In one session she was able to imagine uncrossing her legs, which resulted in real bodily sensations despite her being completely immobile.
These experiences were remarkably consistent across the 20 sessions. During this time, the neuroimaging data matched her reported experience. During the Transition phase, her brain connectivity became much more variable, suggesting a destabilization of her typical network organization. Once her state stabilized, her overall visual cortex showed dramatic reduced connectivity her auditory, sensorimotor, orbitofrontal, thalamic, and cerebellar regions.
Her somatomotor-dorsal network – a large-scale brain network that connects external sensory input with internal motor output – disengaged from her auditory and language cortices which, as the authors wrote, paralleled “the reported visual phenomena and changes in bodily experience.”
At the same time, her frontoparietal and salience networks demonstrated increased coupling with the precuneus and posterior cingulate, multimodal temporal cortex, and cerebellar hubs. This occurred in agreement with AVP’s reports of sustained inward-directed attention. Her overall brain activity, at this point, shifted towards lower entropy – which means there was less random noise – and higher statistical complexity, before she returned to her baseline state.

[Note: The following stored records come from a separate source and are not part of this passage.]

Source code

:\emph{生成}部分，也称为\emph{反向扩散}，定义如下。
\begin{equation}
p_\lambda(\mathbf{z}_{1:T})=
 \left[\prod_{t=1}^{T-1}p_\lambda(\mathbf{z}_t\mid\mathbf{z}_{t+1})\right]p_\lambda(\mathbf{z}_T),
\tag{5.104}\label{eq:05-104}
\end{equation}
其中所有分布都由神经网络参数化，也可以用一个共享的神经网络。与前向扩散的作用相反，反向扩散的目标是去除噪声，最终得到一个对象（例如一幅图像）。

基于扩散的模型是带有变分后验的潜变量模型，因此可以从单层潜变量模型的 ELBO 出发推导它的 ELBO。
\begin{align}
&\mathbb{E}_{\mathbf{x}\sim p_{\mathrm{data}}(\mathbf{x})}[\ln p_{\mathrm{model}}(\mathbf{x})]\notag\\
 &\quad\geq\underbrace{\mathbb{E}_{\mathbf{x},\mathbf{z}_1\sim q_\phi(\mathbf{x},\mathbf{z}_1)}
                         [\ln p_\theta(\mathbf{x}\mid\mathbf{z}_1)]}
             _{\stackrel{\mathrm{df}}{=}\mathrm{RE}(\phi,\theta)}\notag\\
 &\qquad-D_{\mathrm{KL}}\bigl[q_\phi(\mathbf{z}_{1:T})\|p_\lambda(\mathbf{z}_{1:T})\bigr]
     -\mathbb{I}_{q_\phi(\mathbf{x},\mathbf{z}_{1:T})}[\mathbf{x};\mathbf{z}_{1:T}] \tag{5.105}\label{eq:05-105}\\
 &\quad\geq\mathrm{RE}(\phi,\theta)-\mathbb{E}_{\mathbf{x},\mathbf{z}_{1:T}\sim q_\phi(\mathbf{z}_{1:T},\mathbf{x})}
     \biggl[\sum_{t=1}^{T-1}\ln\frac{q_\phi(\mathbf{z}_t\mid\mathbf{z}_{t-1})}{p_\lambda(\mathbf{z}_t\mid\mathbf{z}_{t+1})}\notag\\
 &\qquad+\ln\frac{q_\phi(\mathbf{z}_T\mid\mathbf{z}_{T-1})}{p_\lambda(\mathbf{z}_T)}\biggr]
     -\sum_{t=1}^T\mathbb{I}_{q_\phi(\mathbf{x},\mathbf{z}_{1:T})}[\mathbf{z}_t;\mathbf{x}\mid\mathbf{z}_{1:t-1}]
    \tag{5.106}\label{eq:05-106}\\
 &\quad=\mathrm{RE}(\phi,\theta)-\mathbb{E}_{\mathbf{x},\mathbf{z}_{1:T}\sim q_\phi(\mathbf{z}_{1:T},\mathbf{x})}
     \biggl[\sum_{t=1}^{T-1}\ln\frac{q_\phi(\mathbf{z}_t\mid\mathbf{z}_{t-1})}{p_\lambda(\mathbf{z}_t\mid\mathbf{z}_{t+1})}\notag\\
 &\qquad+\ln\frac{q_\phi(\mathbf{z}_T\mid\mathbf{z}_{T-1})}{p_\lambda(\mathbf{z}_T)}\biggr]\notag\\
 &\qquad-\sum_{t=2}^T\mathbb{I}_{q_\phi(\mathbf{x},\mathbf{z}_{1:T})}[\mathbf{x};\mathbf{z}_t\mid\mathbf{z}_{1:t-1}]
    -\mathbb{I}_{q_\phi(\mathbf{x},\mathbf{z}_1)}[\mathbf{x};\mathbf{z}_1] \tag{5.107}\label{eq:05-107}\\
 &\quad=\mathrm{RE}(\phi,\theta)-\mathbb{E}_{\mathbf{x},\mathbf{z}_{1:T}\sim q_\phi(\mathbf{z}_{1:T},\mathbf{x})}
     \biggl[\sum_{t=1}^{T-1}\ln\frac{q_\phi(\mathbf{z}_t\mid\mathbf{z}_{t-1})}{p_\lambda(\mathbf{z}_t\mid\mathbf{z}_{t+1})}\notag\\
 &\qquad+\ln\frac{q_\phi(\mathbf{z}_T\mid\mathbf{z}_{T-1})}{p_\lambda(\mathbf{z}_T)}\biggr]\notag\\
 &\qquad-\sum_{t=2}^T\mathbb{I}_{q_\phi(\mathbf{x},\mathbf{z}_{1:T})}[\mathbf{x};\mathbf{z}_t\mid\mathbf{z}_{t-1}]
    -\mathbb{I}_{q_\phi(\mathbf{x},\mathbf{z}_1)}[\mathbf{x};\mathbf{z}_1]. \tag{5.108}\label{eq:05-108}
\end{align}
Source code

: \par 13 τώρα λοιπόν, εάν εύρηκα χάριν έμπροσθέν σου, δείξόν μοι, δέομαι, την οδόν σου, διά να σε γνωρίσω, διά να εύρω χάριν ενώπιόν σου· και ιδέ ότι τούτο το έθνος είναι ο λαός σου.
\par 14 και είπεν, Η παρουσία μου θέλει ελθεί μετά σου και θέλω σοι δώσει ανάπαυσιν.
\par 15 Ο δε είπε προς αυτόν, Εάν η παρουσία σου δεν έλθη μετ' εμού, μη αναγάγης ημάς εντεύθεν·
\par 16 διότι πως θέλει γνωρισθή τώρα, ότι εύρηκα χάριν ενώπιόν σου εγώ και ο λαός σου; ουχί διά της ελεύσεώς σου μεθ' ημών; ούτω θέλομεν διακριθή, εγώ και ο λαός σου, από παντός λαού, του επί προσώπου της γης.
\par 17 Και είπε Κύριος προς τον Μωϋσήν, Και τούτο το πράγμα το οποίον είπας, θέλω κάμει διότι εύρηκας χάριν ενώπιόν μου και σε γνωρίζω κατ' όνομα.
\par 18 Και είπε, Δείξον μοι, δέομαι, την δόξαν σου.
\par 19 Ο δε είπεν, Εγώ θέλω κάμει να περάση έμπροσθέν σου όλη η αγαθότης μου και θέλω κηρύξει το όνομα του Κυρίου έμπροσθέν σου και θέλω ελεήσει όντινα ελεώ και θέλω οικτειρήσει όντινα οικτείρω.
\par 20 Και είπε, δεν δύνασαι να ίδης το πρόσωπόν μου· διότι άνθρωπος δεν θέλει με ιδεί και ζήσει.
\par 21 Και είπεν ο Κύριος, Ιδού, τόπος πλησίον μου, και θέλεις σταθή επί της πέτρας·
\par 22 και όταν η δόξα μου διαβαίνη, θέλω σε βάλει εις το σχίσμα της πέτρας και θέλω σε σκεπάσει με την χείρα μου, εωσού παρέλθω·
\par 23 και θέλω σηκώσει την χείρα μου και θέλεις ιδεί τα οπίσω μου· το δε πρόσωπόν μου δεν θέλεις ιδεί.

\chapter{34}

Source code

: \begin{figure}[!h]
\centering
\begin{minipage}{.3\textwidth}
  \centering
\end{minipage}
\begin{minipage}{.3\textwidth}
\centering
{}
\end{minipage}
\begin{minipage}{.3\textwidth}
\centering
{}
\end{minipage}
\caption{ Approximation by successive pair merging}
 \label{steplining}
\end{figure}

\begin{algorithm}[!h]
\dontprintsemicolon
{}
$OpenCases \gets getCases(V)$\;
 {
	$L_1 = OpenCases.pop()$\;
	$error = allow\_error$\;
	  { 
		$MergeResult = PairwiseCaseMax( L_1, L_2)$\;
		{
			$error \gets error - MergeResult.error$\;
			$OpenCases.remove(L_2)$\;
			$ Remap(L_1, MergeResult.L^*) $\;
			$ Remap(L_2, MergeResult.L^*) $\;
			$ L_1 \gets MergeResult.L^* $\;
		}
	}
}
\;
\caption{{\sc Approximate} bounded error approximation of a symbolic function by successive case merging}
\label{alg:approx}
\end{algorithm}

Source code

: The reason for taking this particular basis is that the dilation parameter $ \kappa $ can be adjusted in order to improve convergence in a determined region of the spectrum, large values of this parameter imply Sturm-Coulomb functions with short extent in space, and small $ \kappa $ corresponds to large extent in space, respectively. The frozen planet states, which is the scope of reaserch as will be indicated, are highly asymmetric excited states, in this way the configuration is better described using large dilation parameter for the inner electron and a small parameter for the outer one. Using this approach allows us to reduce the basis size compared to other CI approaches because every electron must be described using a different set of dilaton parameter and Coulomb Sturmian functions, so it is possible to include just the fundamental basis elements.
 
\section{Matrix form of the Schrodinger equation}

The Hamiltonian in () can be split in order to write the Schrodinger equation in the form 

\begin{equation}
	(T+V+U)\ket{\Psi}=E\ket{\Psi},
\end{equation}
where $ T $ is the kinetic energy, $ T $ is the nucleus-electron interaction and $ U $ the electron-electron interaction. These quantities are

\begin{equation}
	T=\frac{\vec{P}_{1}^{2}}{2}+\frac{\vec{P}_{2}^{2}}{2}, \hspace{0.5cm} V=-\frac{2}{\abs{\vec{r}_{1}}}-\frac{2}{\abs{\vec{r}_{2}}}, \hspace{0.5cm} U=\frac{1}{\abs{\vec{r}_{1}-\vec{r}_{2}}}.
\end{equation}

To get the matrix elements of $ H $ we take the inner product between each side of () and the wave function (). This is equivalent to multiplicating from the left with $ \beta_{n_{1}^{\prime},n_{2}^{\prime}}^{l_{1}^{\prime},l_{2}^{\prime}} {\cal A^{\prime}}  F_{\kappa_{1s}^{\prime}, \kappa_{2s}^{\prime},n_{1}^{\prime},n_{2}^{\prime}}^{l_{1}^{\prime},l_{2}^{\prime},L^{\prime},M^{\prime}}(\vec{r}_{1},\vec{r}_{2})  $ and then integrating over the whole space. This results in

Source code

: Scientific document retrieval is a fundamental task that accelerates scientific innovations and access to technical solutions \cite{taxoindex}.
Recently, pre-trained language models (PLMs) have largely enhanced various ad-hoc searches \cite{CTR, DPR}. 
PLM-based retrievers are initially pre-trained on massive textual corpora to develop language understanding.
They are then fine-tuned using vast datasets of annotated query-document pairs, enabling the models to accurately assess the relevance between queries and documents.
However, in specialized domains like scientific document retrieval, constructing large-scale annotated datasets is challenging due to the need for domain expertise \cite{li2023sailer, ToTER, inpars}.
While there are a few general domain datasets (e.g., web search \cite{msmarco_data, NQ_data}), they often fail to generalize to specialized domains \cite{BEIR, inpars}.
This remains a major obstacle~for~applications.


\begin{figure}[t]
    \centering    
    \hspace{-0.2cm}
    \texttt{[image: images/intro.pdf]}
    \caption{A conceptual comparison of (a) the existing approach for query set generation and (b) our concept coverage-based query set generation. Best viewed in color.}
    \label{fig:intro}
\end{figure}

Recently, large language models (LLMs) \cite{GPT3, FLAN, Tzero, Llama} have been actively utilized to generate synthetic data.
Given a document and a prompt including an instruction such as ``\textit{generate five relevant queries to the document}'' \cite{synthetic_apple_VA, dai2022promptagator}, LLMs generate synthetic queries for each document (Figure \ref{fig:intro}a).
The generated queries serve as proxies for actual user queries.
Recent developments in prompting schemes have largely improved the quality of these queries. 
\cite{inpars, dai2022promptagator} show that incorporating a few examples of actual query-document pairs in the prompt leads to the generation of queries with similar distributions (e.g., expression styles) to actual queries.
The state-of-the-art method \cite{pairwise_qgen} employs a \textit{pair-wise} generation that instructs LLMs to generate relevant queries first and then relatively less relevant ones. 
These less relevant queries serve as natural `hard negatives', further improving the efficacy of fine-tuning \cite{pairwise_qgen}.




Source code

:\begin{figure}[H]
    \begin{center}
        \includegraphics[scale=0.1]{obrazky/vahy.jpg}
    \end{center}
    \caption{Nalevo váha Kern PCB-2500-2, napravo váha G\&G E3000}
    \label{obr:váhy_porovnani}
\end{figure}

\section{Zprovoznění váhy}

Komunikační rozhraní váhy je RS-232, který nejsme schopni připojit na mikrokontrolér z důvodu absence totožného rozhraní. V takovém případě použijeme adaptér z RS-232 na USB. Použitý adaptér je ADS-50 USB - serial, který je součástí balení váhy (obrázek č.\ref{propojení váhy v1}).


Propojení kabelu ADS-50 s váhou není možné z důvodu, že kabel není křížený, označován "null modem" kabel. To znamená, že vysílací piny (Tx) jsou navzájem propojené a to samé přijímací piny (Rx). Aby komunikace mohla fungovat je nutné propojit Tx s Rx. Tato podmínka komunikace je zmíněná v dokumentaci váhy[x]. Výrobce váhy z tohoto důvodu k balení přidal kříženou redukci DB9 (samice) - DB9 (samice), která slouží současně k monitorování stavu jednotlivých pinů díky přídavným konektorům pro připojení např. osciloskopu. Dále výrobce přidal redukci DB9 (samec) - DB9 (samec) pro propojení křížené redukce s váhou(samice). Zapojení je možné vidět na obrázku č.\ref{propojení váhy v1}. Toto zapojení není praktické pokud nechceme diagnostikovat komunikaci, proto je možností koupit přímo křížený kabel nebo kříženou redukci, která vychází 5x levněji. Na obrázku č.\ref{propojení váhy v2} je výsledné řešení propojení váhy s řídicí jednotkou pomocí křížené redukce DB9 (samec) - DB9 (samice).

None of these changes were seen in any of the control subjects.
“This study demonstrates how a self-induced [non-ordinary conscious states] can be characterized as a coherent yet reorganized mode of conscious experience, with reproducible large-scale signatures tightly aligned with a phenomenological sequence,” the team conclude.
“It highlights the value of integrating first-person reports with network-based neuroimaging and suggests that volitional modulation of consciousness may reveal general principles of brain dynamics across diminished and expanded states of awareness.”
But while this study goes a long way to demonstrate how the brain can reorganize itself when someone enters into a different state of consciousness, it is limited to a single in-depth example. Further research will need to a wider range of participants to assess whether AVP’s changes are typical for someone entering this state of mind or unique to her.
The study is published in the journal NeuroImage.